The general scope is an audience’s engagement with a piece of entertainment, and the usually invisible elements that make that work interesting in the first place. By allowing the audience to interact with the story elements themselves (as opposed to, a specific character used as a protagonist as a video game), the appreciation for the structure of the story will be enhanced, as well as the audience’s investment in that structure.
In this case we are looking specifically at the many connections between the characters. For Lost, I have broken these down into the following types:
- coincidental connections: perhaps the most compelling element of this particular show.
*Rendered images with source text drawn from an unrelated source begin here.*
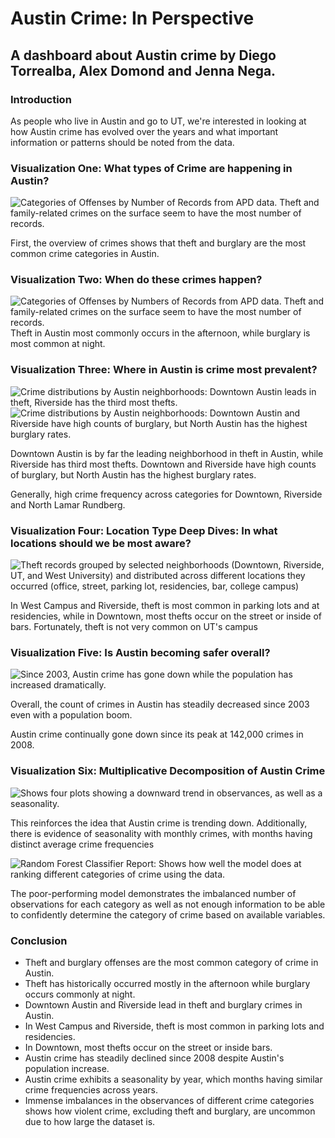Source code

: # Austin Crime: In Perspective

## A dashboard about Austin crime by Diego Torrealba, Alex Domond and Jenna Nega. 

### Introduction

As people who live in Austin and go to UT, we're interested in looking at how Austin crime has evolved over the years and what important information or patterns should be noted from the data.

### Visualization One: What types of Crime are happening in Austin?

![Categories of Offenses by Number of Records from APD data. Theft and family-related crimes on the surface seem to have the most number of records.](visualizations/viz1.png)

First, the overview of crimes shows that theft and burglary are the most common crime categories in Austin.

### Visualization Two: When do these crimes happen?

![Categories of Offenses by Numbers of Records from APD data. Theft and family-related crimes on the surface seem to have the most number of records.](visualizations/viz2.png)
Theft in Austin most commonly occurs in the afternoon, while burglary is most common at night. 

### Visualization Three: Where in Austin is crime most prevalent? 

![Crime distributions by Austin neighborhoods: Downtown Austin leads in theft, Riverside has the third most thefts. ](visualizations/viz3Theft.png)
![Crime distributions by Austin neighborhoods: Downtown Austin and Riverside have high counts of burglary, but North Austin has the highest burglary rates.](visualizations/viz3Burglary.png)

Downtown Austin is by far the leading neighborhood in theft in Austin, while Riverside has third most thefts. Downtown and Riverside have high counts of burglary, but North Austin has the highest burglary rates. 

Generally, high crime frequency across categories for Downtown, Riverside and North Lamar Rundberg. 

### Visualization Four: Location Type Deep Dives: In what locations should we be most aware?

![Theft records grouped by selected neighborhoods (Downtown, Riverside, UT, and West University) and distributed across different locations they occurred (office, street, parking lot, residencies, bar, college campus)](visualizations/viz4.png)

In West Campus and Riverside, theft is most common in parking lots and at residencies, while in Downtown, most thefts occur on the street or inside of bars. Fortunately, theft is not very common on UT's campus

### Visualization Five: Is Austin becoming safer overall?

![Since 2003, Austin crime has gone down while the population has increased dramatically.](visualizations/viz5.png)

Overall, the count of crimes in Austin has steadily decreased since 2003 even with a population boom.

Austin crime continually gone down since its peak at 142,000 crimes in 2008.

### Visualization Six: Multiplicative Decomposition of Austin Crime

![Shows four plots showing a downward trend in observances, as well as a seasonality.](visualizations/viz6.png "Shows four plots showing a downward trend in observances, as well as a seasonality.")

This reinforces the idea that Austin crime is trending down. Additionally, there is evidence of seasonality with monthly crimes, with months having distinct average crime frequencies

![Random Forest Classifier Report: Shows how well the model does at ranking different categories of crime using the data.](visualizations/viz7.png "Random Forest Classifier Report: Shows how well the model does at ranking different categories of crime using the data.")

The poor-performing model demonstrates the imbalanced number of observations for each category as well as not enough information to be able to confidently determine the category of crime based on available variables.

### Conclusion

* Theft and burglary offenses are the most common category of crime in Austin.
* Theft has historically occurred mostly in the afternoon while burglary occurs commonly at night.
* Downtown Austin and Riverside lead in theft and burglary crimes in Austin.
* In West Campus and Riverside, theft is most common in parking lots and residencies.
* In Downtown, most thefts occur on the street or inside bars.
* Austin crime has steadily declined since 2008 despite Austin's population increase.
* Austin crime exhibits a seasonality by year, which months having similar crime frequencies across years.
* Immense imbalances in the observances of different crime categories shows how violent crime, excluding theft and burglary, are uncommon due to how large the dataset is.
The many surprising and all-too-perfect ties that we see during flashbacks and personal revelations lead us to appreciate both the other-worldly nature of the island, as well as the skill with which the writers have constructed this world.
- flirtations: the tantalizing and enthralling almost-but-not-quite romantic relationships between some of the characters on the island
- romantic: flirtations that have been physicalized, either on or off the island.
- related: characters who are related, by blood or marriage.
- friendship: natural bonds that have developed between the characters based on their personalities.
- trial-by-island: the traumas and obstacles that are surmounted by the characters as they fight for survival on the island, which sometimes (but not always) bring them much closer together.
The audience chooses which of these types of connections to interact with, and then gets to re-experience (through audio-visual cues in a three-dimensional space) how they have been manifested through the course of the show.
2- How to introduce your project to someone who does not know about it?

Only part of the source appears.